**THE TASK**
Look below for the line containing "## Requirements" and the line containing "Minimum supported client<br/>"; repeat exactly those two lines and all lines between them, and nothing else.

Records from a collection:
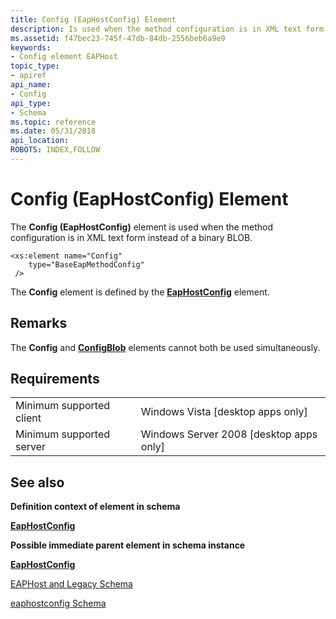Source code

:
 ```yaml
---
title: Config (EapHostConfig) Element
description: Is used when the method configuration is in XML text form instead of a binary BLOB.
ms.assetid: f47bec23-745f-47db-84db-2556beb6a9e9
keywords:
- Config element EAPHost
topic_type:
- apiref
api_name:
- Config
api_type:
- Schema
ms.topic: reference
ms.date: 05/31/2018
api_location: 
ROBOTS: INDEX,FOLLOW
---
```


# Config (EapHostConfig) Element

The **Config (EapHostConfig)** element is used when the method configuration is in XML text form instead of a binary BLOB.

``` syntax
<xs:element name="Config"
    type="BaseEapMethodConfig"
 />
```

The **Config** element is defined by the [**EapHostConfig**](eaphostconfigschema-eaphostconfig-element.md) element.

## Remarks

The **Config** and [**ConfigBlob**](eaphostconfigschema-configblob-eaphostconfig-element.md) elements cannot both be used simultaneously.

## Requirements



|                                     |                                                      |
|-------------------------------------|------------------------------------------------------|
| Minimum supported client<br/> | Windows Vista \[desktop apps only\]<br/>       |
| Minimum supported server<br/> | Windows Server 2008 \[desktop apps only\]<br/> |



## See also

<dl> <dt>

**Definition context of element in schema**
</dt> <dt>

[**EapHostConfig**](eaphostconfigschema-eaphostconfig-element.md)
</dt> <dt>

**Possible immediate parent element in schema instance**
</dt> <dt>

[**EapHostConfig**](eaphostconfigschema-eaphostconfig-element.md)
</dt> <dt>

[EAPHost and Legacy Schema](eaphost-schemas.md)
</dt> <dt>

[eaphostconfig Schema](eaphostconfigschema-schema.md)
</dt> </dl>

 

 





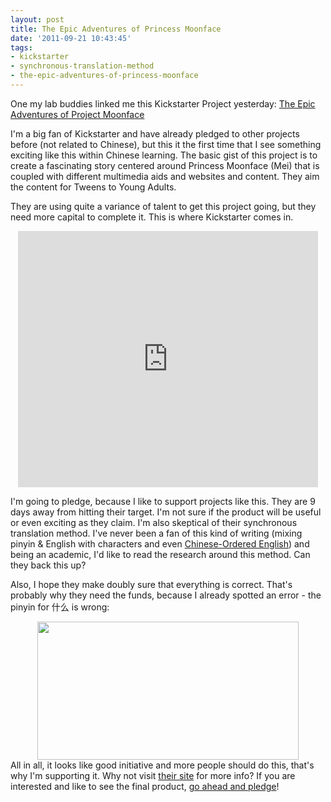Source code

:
 ```yaml
---
layout: post
title: The Epic Adventures of Princess Moonface
date: '2011-09-21 10:43:45'
tags:
- kickstarter
- synchronous-translation-method
- the-epic-adventures-of-princess-moonface
---
```


One my lab buddies linked me this Kickstarter Project yesterday: <a href="http://www.kickstarter.com/projects/1903349410/the-epic-adventures-of-princess-moonface">The Epic Adventures of Project Moonface</a>

I'm a big fan of Kickstarter and have already pledged to other projects before (not related to Chinese), but this it the first time that I see something exciting like this within Chinese learning. The basic gist of this project is to create a fascinating story centered around Princess Moonface (Mei) that is coupled with different multimedia aids and websites and content. They aim the content for Tweens to Young Adults.

They are using quite a variance of talent to get this project going, but they need more capital to complete it. This is where Kickstarter comes in.

<div align="center"><iframe frameborder="0" height="410px" src="http://www.kickstarter.com/projects/1903349410/the-epic-adventures-of-princess-moonface/widget/video.html" width="480px"></iframe></div>

I'm going to pledge, because I like to support projects like this. They are 9 days away from hitting their target. I'm not sure if the product will be useful or even exciting as they claim. I'm also skeptical of their synchronous translation method. I've never been a fan of this kind of writing (mixing pinyin &amp; English with characters and even <a href="http://confusedlaowai.com/2011/05/chinese-ordered-english/">Chinese-Ordered English</a>) and being an academic, I'd like to read the research around this method. Can they back this up?

Also, I hope they make doubly sure that everything is correct. That's probably why they need the funds, because I already spotted an error - the pinyin for 什么 is wrong:
<div align="center"><a href="http://res.cloudinary.com/daxztt3th/image/upload/v1412837437/princessmoonface_y6i1tp.gif"><img class="aligncenter size-full wp-image-633" title="princessmoonface" src="http://res.cloudinary.com/daxztt3th/image/upload/v1412837437/princessmoonface_y6i1tp.gif" alt="" width="418" height="221" /></a></div>
All in all, it looks like good initiative and more people should do this, that's why I'm supporting it. Why not visit <a href="http://www.princessmoonface.com/">their site</a> for more info? If you are interested and like to see the final product, <a href="http://www.kickstarter.com/projects/1903349410/the-epic-adventures-of-princess-moonface">go ahead and pledge</a>!
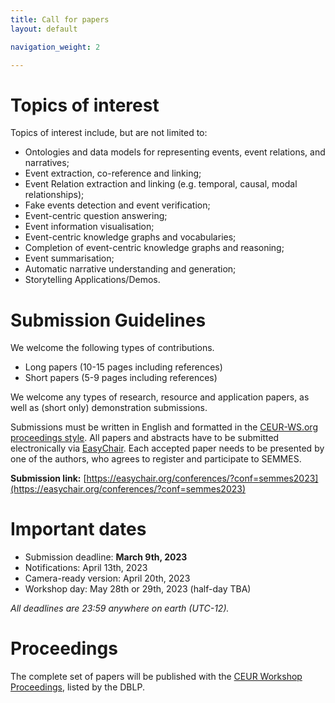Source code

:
 ```yaml
---
title: Call for papers
layout: default

navigation_weight: 2

---
```


# Topics of interest

Topics of interest include, but are not limited to:
- Ontologies and data models for representing events, event relations, and narratives;
- Event extraction, co-reference and linking;
- Event Relation extraction and linking (e.g. temporal, causal, modal relationships);
- Fake events detection and event verification;
- Event-centric question answering;
- Event information visualisation;
- Event-centric knowledge graphs and vocabularies;
- Completion of event-centric knowledge graphs and reasoning;
- Event summarisation;
- Automatic narrative understanding and generation;
- Storytelling Applications/Demos.

# Submission Guidelines

We welcome the following types of contributions.

- Long papers (10-15 pages including references)
- Short papers (5-9 pages including references)

We welcome any types of research, resource and application papers, as well as (short only) demonstration submissions.

Submissions must be written in English and formatted in the [CEUR-WS.org proceedings style](https://github.com/yamadharma/ceurart).
All papers and abstracts have to be submitted electronically via [EasyChair](https://easychair.org/conferences/?conf=semmes2023).
Each accepted paper needs to be presented by one of the authors, who agrees to register and participate to SEMMES.

**Submission link:** [https://easychair.org/conferences/?conf=semmes2023](https://easychair.org/conferences/?conf=semmes2023)

# Important dates

* Submission deadline: **March 9th, 2023**
* Notifications: April 13th, 2023
* Camera-ready version: April 20th, 2023
* Workshop day: May 28th or 29th, 2023 (half-day TBA)

*All deadlines are 23:59 anywhere on earth (UTC-12).*

# Proceedings

The complete set of papers will be published with the [CEUR Workshop Proceedings](http://CEUR-WS.org), listed by the DBLP.

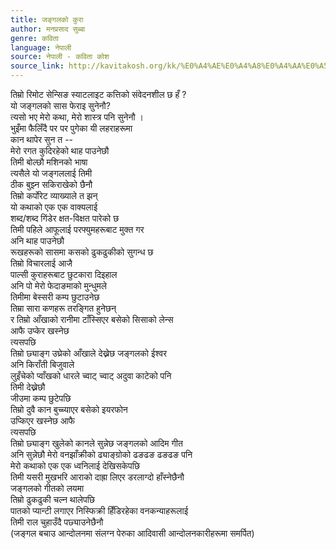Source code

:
 ```yaml
---
title: जङ्गलको कुरा
author: मनप्रसाद सुब्बा
genre: कविता
language: नेपाली
source: नेपाली - कविता कोश
source_link: http://kavitakosh.org/kk/%E0%A4%AE%E0%A4%A8%E0%A4%AA%E0%A5%8D%E0%A4%B0%E0%A4%B8%E0%A4%BE%E0%A4%A6_%E0%A4%B8%E0%A5%81%E0%A4%AC%E0%A5%8D%E0%A4%AC%E0%A4%BE
---
```


तिम्रो रिमोट सेन्सिङ स्याटलाइट कत्तिको संवेदनशील छ हँ ?  
यो जङ्गलको सास फेराइ सुनेनौ?  
त्यसो भए मेरो कथा, मेरो शास्त्र पनि सुनेनौ ।  
भुइँमा फैलिँदै पर पर पुगेका यी लहराहरूमा  
कान थापेर सुन त --  
मेरो रगत कुदिरहेको थाह पाउनेछौ  
तिमी बोल्छौ मशिनको भाषा  
त्यसैले यो जङ्गललाई तिमी  
ठीक बुझ्न सकिराखेको छैनौ  
तिम्रो कर्पोरेट व्याख्याले त झन्  
यो कथाको एक एक वाक्यलाई  
शब्द/शब्द गिंडेर क्षत-विक्षत पारेको छ  
तिमी पहिले आफूलाई परफ्युमहरूबाट मुक्त गर  
अनि थाह पाउनेछौ  
रूखहरूको सासमा कसको ढुकढुकीको सुगन्ध छ  
तिम्रो विचारलाई आजै  
पाल्सी कुराहरूबाट छुटकारा दिइहाल  
अनि पो मेरो फेदाङमाको मुन्धुमले  
तिमीमा बेस्सरी कम्प छुटाउनेछ  
तिम्रा सारा कणहरू तरङ्गित हुनेछन्  
र तिम्रो आँखाको रानीमा टाँस्सिएर बसेको सिसाको लेन्स  
आफै उप्केर खस्नेछ  
त्यसपछि  
तिम्रो छ्याङ्ग उघ्रेको आँखाले देख्नेछ जङ्गलको ईश्वर  
अनि किराँती बिजुवाले  
लुइँचेको प्वाँखको धारले च्वाट् च्वाट् अदुवा काटेको पनि  
तिमी देख्नेछौ  
जीउमा कम्प छुटेपछि  
तिम्रो दुवै कान बुच्च्याएर बसेको इयरफोन  
उप्किएर खस्नेछ आफै  
त्यसपछि  
तिम्रो छ्याङ्ग खुलेको कानले सुन्नेछ जङ्गलको आदिम गीत  
अनि सुन्नेछौ मेरो वनझाँक्रीको ढ्याङ्ग्रोको ढङढङ ढङढङ पनि  
मेरो कथाको एक एक ध्वनिलाई देखिसकेपछि  
तिमी यसरी मुखभरि आराको दाह्रा लिएर डरलाग्दो हाँस्नेछैनौ  
जङ्गलको गीतको लयमा  
तिम्रो ढुकढुकी चल्न थालेपछि  
पातको प्यान्टी लगाएर निस्फिक्री हिँडिरहेका वनकन्याहरूलाई  
तिमी राल चुहाउँदै पछ्याउनेछैनौ  
(जङ्गल बचाउ आन्दोलनमा संलग्न पेरुका आदिवासी आन्दोलनकारीहरूमा समर्पित)
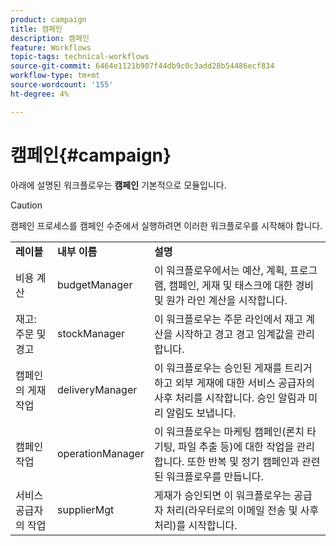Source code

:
 ```yaml
---
product: campaign
title: 캠페인
description: 캠페인
feature: Workflows
topic-tags: technical-workflows
source-git-commit: 6464e1121b907f44db9c0c3add28b54486ecf834
workflow-type: tm+mt
source-wordcount: '155'
ht-degree: 4%

---
```



# 캠페인{#campaign}

아래에 설명된 워크플로우는 **캠페인** 기본적으로 모듈입니다.

>[!CAUTION]
>
>캠페인 프로세스를 캠페인 수준에서 실행하려면 이러한 워크플로우를 시작해야 합니다.

<table> 
 <tbody> 
  <tr> 
   <td> <strong>레이블</strong><br /> </td> 
   <td> <strong>내부 이름</strong><br /> </td> 
   <td> <strong>설명</strong><br /> </td> 
  </tr> 
  <tr> 
   <td> <span class="uicontrol">비용 계산</span> <br /> </td> 
   <td> <span class="uicontrol">budgetManager</span> <br /> </td> 
   <td> 이 워크플로우에서는 예산, 계획, 프로그램, 캠페인, 게재 및 태스크에 대한 경비 및 원가 라인 계산을 시작합니다.<br /> </td> 
  </tr> 
  <tr> 
   <td> <span class="uicontrol">재고: 주문 및 경고</span> <br /> </td> 
   <td> <span class="uicontrol">stockManager</span> <br /> </td> 
   <td> 이 워크플로우는 주문 라인에서 재고 계산을 시작하고 경고 경고 임계값을 관리합니다.<br /> </td> 
  </tr> 
  <tr> 
   <td> <span class="uicontrol">캠페인의 게재 작업</span> <br /> </td> 
   <td> <span class="uicontrol">deliveryManager</span> <br /> </td> 
   <td> 이 워크플로우는 승인된 게재를 트리거하고 외부 게재에 대한 서비스 공급자의 사후 처리를 시작합니다. 승인 알림과 미리 알림도 보냅니다.<br /> </td> 
  </tr> 
  <tr> 
   <td> <span class="uicontrol">캠페인 작업</span> <br /> </td> 
   <td> <span class="uicontrol">operationManager</span> <br /> </td> 
   <td> 이 워크플로우는 마케팅 캠페인(론치 타기팅, 파일 추출 등)에 대한 작업을 관리합니다. 또한 반복 및 정기 캠페인과 관련된 워크플로우를 만듭니다.<br /> </td> 
  </tr> 
  <tr> 
   <td> <span class="uicontrol">서비스 공급자의 작업</span> <br /> </td> 
   <td> <span class="uicontrol">supplierMgt</span> <br /> </td> 
   <td> 게재가 승인되면 이 워크플로우는 공급자 처리(라우터로의 이메일 전송 및 사후 처리)를 시작합니다. <br /> </td> 
  </tr> 
 </tbody> 
</table>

**TASK RESULT**
## Requirements



|                                     |                                                      |
|-------------------------------------|------------------------------------------------------|
| Minimum supported client<br/> | Windows Vista \[desktop apps only\]<br/>       |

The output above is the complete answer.